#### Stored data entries

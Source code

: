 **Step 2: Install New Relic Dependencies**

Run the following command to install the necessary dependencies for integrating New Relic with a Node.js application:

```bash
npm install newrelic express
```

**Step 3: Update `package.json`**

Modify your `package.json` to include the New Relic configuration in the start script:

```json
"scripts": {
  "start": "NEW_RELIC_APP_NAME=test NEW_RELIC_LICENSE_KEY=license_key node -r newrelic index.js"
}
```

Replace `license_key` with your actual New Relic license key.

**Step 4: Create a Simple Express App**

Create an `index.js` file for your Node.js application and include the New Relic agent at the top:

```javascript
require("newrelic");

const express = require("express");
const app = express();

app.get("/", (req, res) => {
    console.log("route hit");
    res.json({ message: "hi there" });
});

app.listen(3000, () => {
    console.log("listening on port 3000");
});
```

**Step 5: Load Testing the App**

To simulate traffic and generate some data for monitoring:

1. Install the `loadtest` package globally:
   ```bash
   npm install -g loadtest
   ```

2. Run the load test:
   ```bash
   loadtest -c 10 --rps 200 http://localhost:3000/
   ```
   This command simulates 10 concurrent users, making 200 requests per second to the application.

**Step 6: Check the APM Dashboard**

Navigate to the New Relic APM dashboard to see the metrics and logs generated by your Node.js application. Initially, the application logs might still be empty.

#### TASK TO CARRY OUT
Could you copy out all of the records above exactly?

#### EXERCISE OUTPUT
Source code

: **Step 2: Install New Relic Dependencies**

Run the following command to install the necessary dependencies for integrating New Relic with a Node.js application:

```bash
npm install newrelic express
```

**Step 3: Update `package.json`**

Modify your `package.json` to include the New Relic configuration in the start script:

```json
"scripts": {
  "start": "NEW_RELIC_APP_NAME=test NEW_RELIC_LICENSE_KEY=license_key node -r newrelic index.js"
}
```

Replace `license_key` with your actual New Relic license key.

**Step 4: Create a Simple Express App**

Create an `index.js` file for your Node.js application and include the New Relic agent at the top:

```javascript
require("newrelic");

const express = require("express");
const app = express();

app.get("/", (req, res) => {
    console.log("route hit");
    res.json({ message: "hi there" });
});

app.listen(3000, () => {
    console.log("listening on port 3000");
});
```

**Step 5: Load Testing the App**

To simulate traffic and generate some data for monitoring:

1. Install the `loadtest` package globally:
   ```bash
   npm install -g loadtest
   ```

2. Run the load test:
   ```bash
   loadtest -c 10 --rps 200 http://localhost:3000/
   ```
   This command simulates 10 concurrent users, making 200 requests per second to the application.

**Step 6: Check the APM Dashboard**

Navigate to the New Relic APM dashboard to see the metrics and logs generated by your Node.js application. Initially, the application logs might still be empty.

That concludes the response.